Hamish Douglass admitted that Magellan had been “too cautious” on the recent reopening trade while warning that a recent rise in speculative bubbles could hail the beginnings of a massive correction.
While Hamish Douglass said that Magellan’s strategy had performed well during the depths of COVID-19, he conceded that he had been too slow to capitalise on exuberance around vaccine roll-outs and the election of US President Joe Biden.
“Markets completely repriced risk about the re-opening of the economies, and our strategy has lagged in the last four months that cyclical re-opening trade. To some extent we were too cautious going into those vaccine results with our capital preservation,” Mr Douglass said.

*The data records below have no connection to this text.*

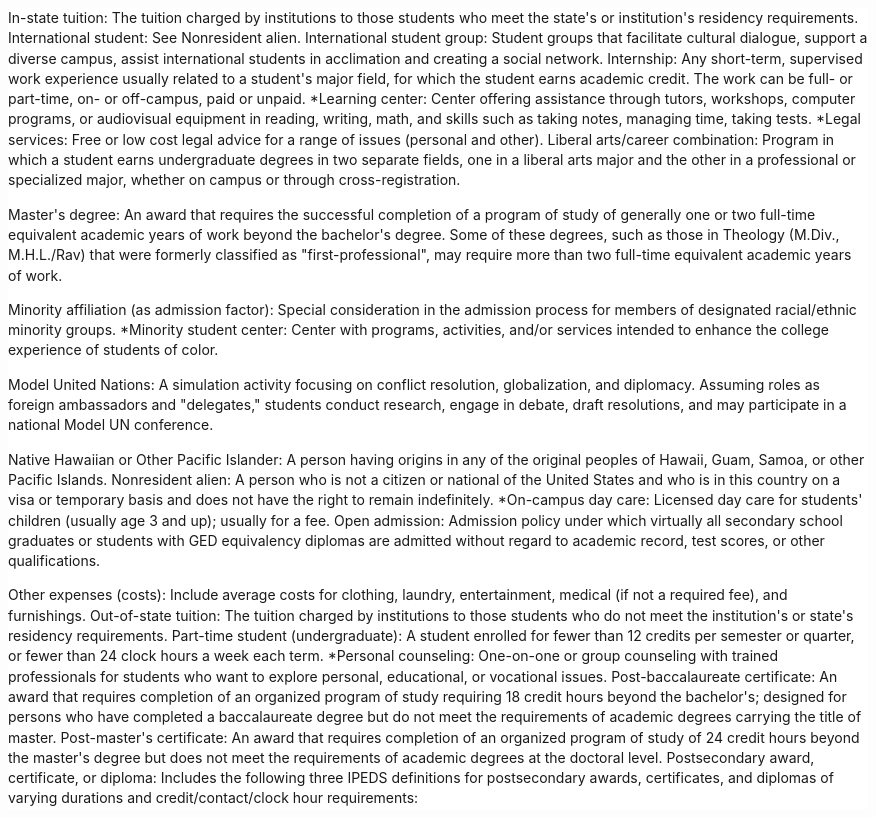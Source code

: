 In-state tuition: The tuition charged by institutions to those students who meet the state's or institution's residency requirements.
International student: See Nonresident alien.
International student group: Student groups that facilitate cultural dialogue, support a diverse campus, assist international students in acclimation and creating a social network.
Internship: Any short-term, supervised work experience usually related to a student's major field, for which the student earns academic credit. The work can be full- or part-time, on- or off-campus, paid or unpaid.
*Learning center: Center offering assistance through tutors, workshops, computer programs, or audiovisual equipment in reading, writing, math, and skills such as taking notes, managing time, taking tests.
*Legal services: Free or low cost legal advice for a range of issues (personal and other).
Liberal arts/career combination: Program in which a student earns undergraduate degrees in two separate fields, one in a liberal arts major and the other in a professional or specialized major, whether on campus or through cross-registration.

Master's degree: An award that requires the successful completion of a program of study of generally one or two full-time equivalent academic years of work beyond the bachelor's degree. Some of these degrees, such as those in Theology (M.Div., M.H.L./Rav) that were formerly classified as "first-professional", may require more than two full-time equivalent academic years of work.

Minority affiliation (as admission factor): Special consideration in the admission process for members of designated racial/ethnic minority groups.
*Minority student center: Center with programs, activities, and/or services intended to enhance the college experience of students of color.

Model United Nations: A simulation activity focusing on conflict resolution, globalization, and diplomacy. Assuming roles as foreign ambassadors and "delegates," students conduct research, engage in debate, draft resolutions, and may participate in a national Model UN conference.

Native Hawaiian or Other Pacific Islander: A person having origins in any of the original peoples of Hawaii, Guam, Samoa, or other Pacific Islands.
Nonresident alien: A person who is not a citizen or national of the United States and who is in this country on a visa or temporary basis and does not have the right to remain indefinitely.
*On-campus day care: Licensed day care for students' children (usually age 3 and up); usually for a fee.
Open admission: Admission policy under which virtually all secondary school graduates or students with GED equivalency diplomas are admitted without regard to academic record, test scores, or other qualifications.

Other expenses (costs): Include average costs for clothing, laundry, entertainment, medical (if not a required fee), and furnishings.
Out-of-state tuition: The tuition charged by institutions to those students who do not meet the institution's or state's residency requirements.
Part-time student (undergraduate): A student enrolled for fewer than 12 credits per semester or quarter, or fewer than 24 clock hours a week each term.
*Personal counseling: One-on-one or group counseling with trained professionals for students who want to explore personal, educational, or vocational issues.
Post-baccalaureate certificate: An award that requires completion of an organized program of study requiring 18 credit hours beyond the bachelor's; designed for persons who have completed a baccalaureate degree but do not meet the requirements of academic degrees carrying the title of master.
Post-master's certificate: An award that requires completion of an organized program of study of 24 credit hours beyond the master's degree but does not meet the requirements of academic degrees at the doctoral level.
Postsecondary award, certificate, or diploma: Includes the following three IPEDS definitions for postsecondary awards, certificates, and diplomas of varying durations and credit/contact/clock hour requirements:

“Right up to the very end of October we did very well…the time to act was before November 9. There’s no use reacting to a cyclical recovery after the horse has bolted. The question is, did we miss the cyclical recovery – and in hindsight, yes of course we missed the cyclical recovery.”

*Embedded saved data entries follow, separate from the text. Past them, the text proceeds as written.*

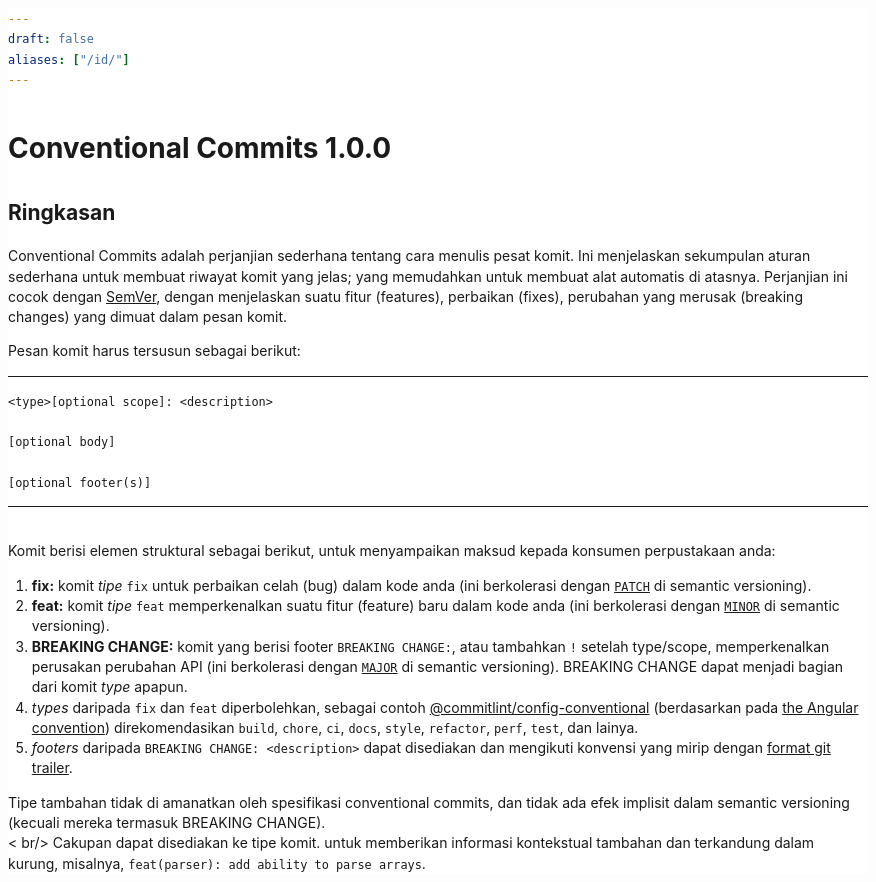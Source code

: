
 ```yaml
---
draft: false
aliases: ["/id/"]
---
```


# Conventional Commits 1.0.0

## Ringkasan

Conventional Commits adalah perjanjian sederhana tentang cara menulis pesat komit.
Ini menjelaskan sekumpulan aturan sederhana untuk membuat riwayat komit yang jelas;
yang memudahkan untuk membuat alat automatis di atasnya.
Perjanjian ini cocok dengan [SemVer](http://semver.org),
dengan menjelaskan suatu fitur (features), perbaikan (fixes),  perubahan yang merusak (breaking changes) yang dimuat dalam pesan komit.

Pesan komit harus tersusun sebagai berikut:

---

```
<type>[optional scope]: <description>

[optional body]

[optional footer(s)]
```
---

<br />
Komit berisi elemen struktural sebagai berikut, untuk menyampaikan maksud kepada konsumen perpustakaan anda:

1. **fix:** komit _tipe_ `fix` untuk perbaikan celah (bug) dalam kode anda (ini berkolerasi dengan [`PATCH`](http://semver.org/#summary) di semantic versioning).
1. **feat:** komit _tipe_ `feat` memperkenalkan suatu fitur (feature) baru dalam kode anda (ini berkolerasi dengan [`MINOR`](http://semver.org/#summary) di semantic versioning).
1. **BREAKING CHANGE:** komit yang berisi footer `BREAKING CHANGE:`, atau tambahkan `!` setelah type/scope, memperkenalkan perusakan perubahan API (ini berkolerasi dengan [`MAJOR`](http://semver.org/#summary) di semantic versioning). BREAKING CHANGE dapat menjadi bagian dari komit _type_ apapun.
1. _types_ daripada `fix` dan `feat` diperbolehkan, sebagai contoh [@commitlint/config-conventional](https://github.com/conventional-changelog/commitlint/tree/master/%40commitlint/config-conventional) (berdasarkan pada [the Angular convention](https://github.com/angular/angular/blob/22b96b9/CONTRIBUTING.md#-commit-message-guidelines)) direkomendasikan `build`, `chore`,
  `ci`, `docs`, `style`, `refactor`, `perf`, `test`, dan lainya.
1. _footers_ daripada `BREAKING CHANGE: <description>` dapat disediakan dan mengikuti konvensi yang mirip dengan
  [format git trailer](https://git-scm.com/docs/git-interpret-trailers).

Tipe tambahan tidak di amanatkan oleh spesifikasi conventional commits, dan tidak ada efek implisit dalam semantic versioning (kecuali mereka termasuk BREAKING CHANGE).
<br /> < br/>
Cakupan dapat disediakan ke tipe komit. untuk memberikan informasi kontekstual tambahan dan terkandung dalam kurung, misalnya, `feat(parser): add ability to parse arrays`.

Mr Douglass said that Magellan had evaluated and passed on an investment in Wells Fargo – missing an opportunity to buy the stock before it skyrocketed 70 to 80 per cent – as well as travel-related businesses that have benefitted from the reopening trade, but defended the decision as being in the long-term interests of its clients.
“For us to buy cyclical investments, we’re going to have to sell some great long-term structural growth businesses – we’d have to sell Microsoft or Facebook or Alphabet or Alibaba – in order to fund something that’s much more short-term…we could have picked up some return, but in our strategy that’s running less risk than the market, we could never outperform the strongest market recovery the world has seen in 20 years,” he said.

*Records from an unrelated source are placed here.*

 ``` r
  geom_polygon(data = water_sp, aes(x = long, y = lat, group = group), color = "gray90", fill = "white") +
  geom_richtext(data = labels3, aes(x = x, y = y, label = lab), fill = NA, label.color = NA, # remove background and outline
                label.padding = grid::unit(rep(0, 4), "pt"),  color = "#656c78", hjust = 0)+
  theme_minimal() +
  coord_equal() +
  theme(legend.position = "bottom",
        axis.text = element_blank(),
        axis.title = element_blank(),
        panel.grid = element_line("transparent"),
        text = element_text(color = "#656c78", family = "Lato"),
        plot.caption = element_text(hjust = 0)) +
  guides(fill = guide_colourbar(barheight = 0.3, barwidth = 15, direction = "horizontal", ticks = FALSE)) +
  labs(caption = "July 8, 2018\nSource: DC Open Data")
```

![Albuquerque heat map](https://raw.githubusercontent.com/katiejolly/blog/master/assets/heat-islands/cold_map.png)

But Mr Douglass also warned on a rise in “speculative bubbles”, one of the factors that he believes – along with mutant virus strains and unexpected monetary policy changes – could cause a “20 per cent market correction” in the next 18 months.
“I can easily get to $5 trillion of assets in the world that I would argue aren’t underpinned by any fundamental earnings….if that were to unravel itself, that could have a dramatic impact,” Mr Douglass said.
“People are at this envious party, like Cinderella at the ball, all hoping they’re going to leave the party at one minute to midnight – but the clocks have no hands. Is everybody smart enough to exit that? It’s going to end in tears – but they could go on for five years or they could end in three months. I have no idea.”